«Je crois que nous récoltons enfin les efforts consentis durant les cinq premières années.» A l'heure du bilan, Martin Engström, directeur général et fondateur du Verbier Festival & Academy, a de quoi pavoiser. Lors de cette sixième édition, qui s'est achevée dimanche soir après deux semaines de concerts, près de 20 000 billets ont été vendus. Ce qui représente une augmentation de la fréquentation de 25% par rapport à l'année dernière, et devrait permettre d'équilibrer les comptes. Verbier a le vent en poupe, et son directeur ne cache pas ses ambitions pour l'avenir.

Pourtant, tout avait bien mal commencé. Le festival a connu plusieurs désistements de dernière minute – notamment celui de la pianiste Martha Argerich – qui auraient pu sérieusement compromettre son succès. «Malgré ces annulations, le public est venu en masse, se félicite Martin Engström. Il n'y a pas eu une seule demande de remboursement pour le concert de samedi soir, où Martha Argerich a été remplacée par Arcadi Volodos. Au contraire, nous avons réussi à vendre les dernières places libres. Ce qui prouve que nous sommes parvenus à fidéliser le public. On vient à Verbier davantage pour la réputation du festival, pour son atmosphère, que pour les têtes d'affiche.»

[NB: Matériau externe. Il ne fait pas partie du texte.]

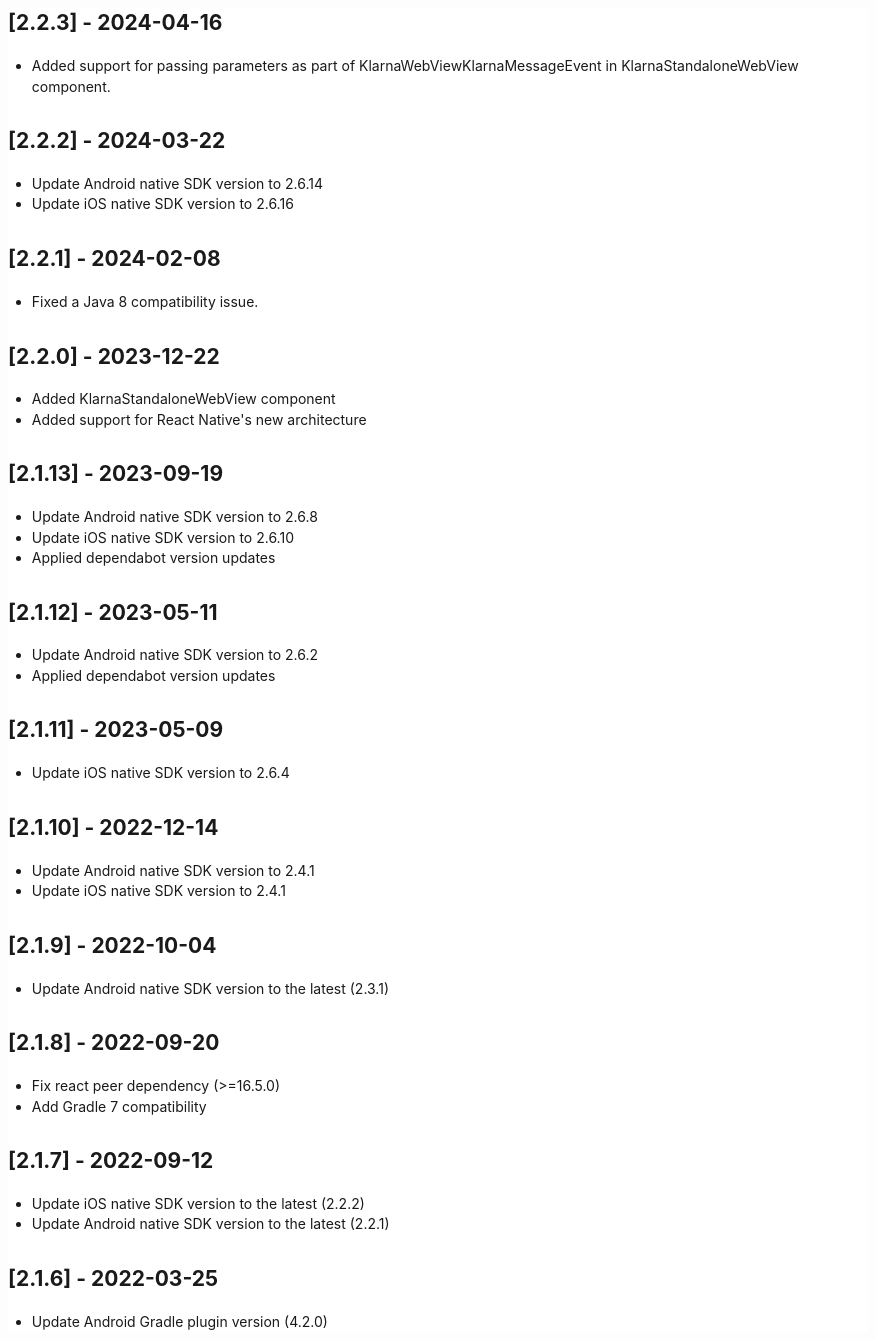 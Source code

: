 ## [2.2.3] - 2024-04-16
- Added support for passing parameters as part of KlarnaWebViewKlarnaMessageEvent in KlarnaStandaloneWebView component.

## [2.2.2] - 2024-03-22
- Update Android native SDK version to 2.6.14
- Update iOS native SDK version to 2.6.16

## [2.2.1] - 2024-02-08
- Fixed a Java 8 compatibility issue.

## [2.2.0] - 2023-12-22
- Added KlarnaStandaloneWebView component
- Added support for React Native's new architecture

## [2.1.13] - 2023-09-19
- Update Android native SDK version to 2.6.8
- Update iOS native SDK version to 2.6.10
- Applied dependabot version updates

## [2.1.12] - 2023-05-11
- Update Android native SDK version to 2.6.2
- Applied dependabot version updates

## [2.1.11] - 2023-05-09
- Update iOS native SDK version to 2.6.4

## [2.1.10] - 2022-12-14
- Update Android native SDK version to 2.4.1
- Update iOS native SDK version to 2.4.1

## [2.1.9] - 2022-10-04
- Update Android native SDK version to the latest (2.3.1)

## [2.1.8] - 2022-09-20
- Fix react peer dependency (>=16.5.0)
- Add Gradle 7 compatibility

## [2.1.7] - 2022-09-12
- Update iOS native SDK version to the latest (2.2.2)
- Update Android native SDK version to the latest (2.2.1)

## [2.1.6] - 2022-03-25
- Update Android Gradle plugin version (4.2.0)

Si, jusqu'à l'année dernière, le public du festival provenait en parts égales du Valais, de Vaud, de Genève et de l'étranger, la proportion de mélomanes venus d'ailleurs a très fortement augmenté. Pour la plus grande joie des hôteliers, restaurateurs et commerçants, qui n'ont jamais connu un tel afflux de touristes en été.

Un opéra en 2001

Consciente de l'effet bénéfique du festival sur l'économie locale, la commune vient d'acheter un terrain pour y bâtir la future salle de concert de Verbier. «Nous en sommes encore à la mise en route, mais c'est déjà un grand pas, souligne Martin Engström. L'exemple de la superbe nouvelle salle de Lucerne, qui attire du public pour elle-même autant que pour les musiciens qui s'y produisent, va nous guider et nous inspirer. Le rapport entre la salle et la nature doit rester homogène.»

L'autre grand projet, qui verra le jour dès l'année prochaine, c'est bien sûr la création d'un orchestre du festival composé de jeunes musiciens, qui partira en tournée une fois par an. «Le nom de Verbier et du festival va circuler dans le monde entier!» s'enthousiasme le directeur général. Mais Verbier ne compte pas s'arrêter en si bon chemin. Fidèle à sa tradition pluridisciplinaire, le festival va créer l'année prochaine une pièce de Wole Soyinka dans la mise en scène de Jonathan Miller. Lequel a eu l'idée de produire un… opéra pour l'édition 2001! Martin Engström tempère à peine son optimisme: «C'est un projet fou… Le seul problème, c'est la scène. Trouverons-nous un endroit adéquat pour ce genre de spectacle?»

L'an prochain, outre les chefs James Levine, Zubin Mehta ou Paavo Järvi, les solistes Kissin, Volodos, Shaham ou Kennedy ont déjà confirmé leur participation. Est-ce à dire qu'on prend les mêmes et qu'on recommence? «Ce sont tous des musiciens extraordinaires. Qui se plaindra de les entendre de nouveau à Verbier?» se défend Martin Engström. Son coup de cœur de l'édition 1999? «La Sixième symphonie de Mahler. Une œuvre très difficile à monter dans le cadre d'un festival. Nous envisageons de lancer un véritable cycle Mahler.»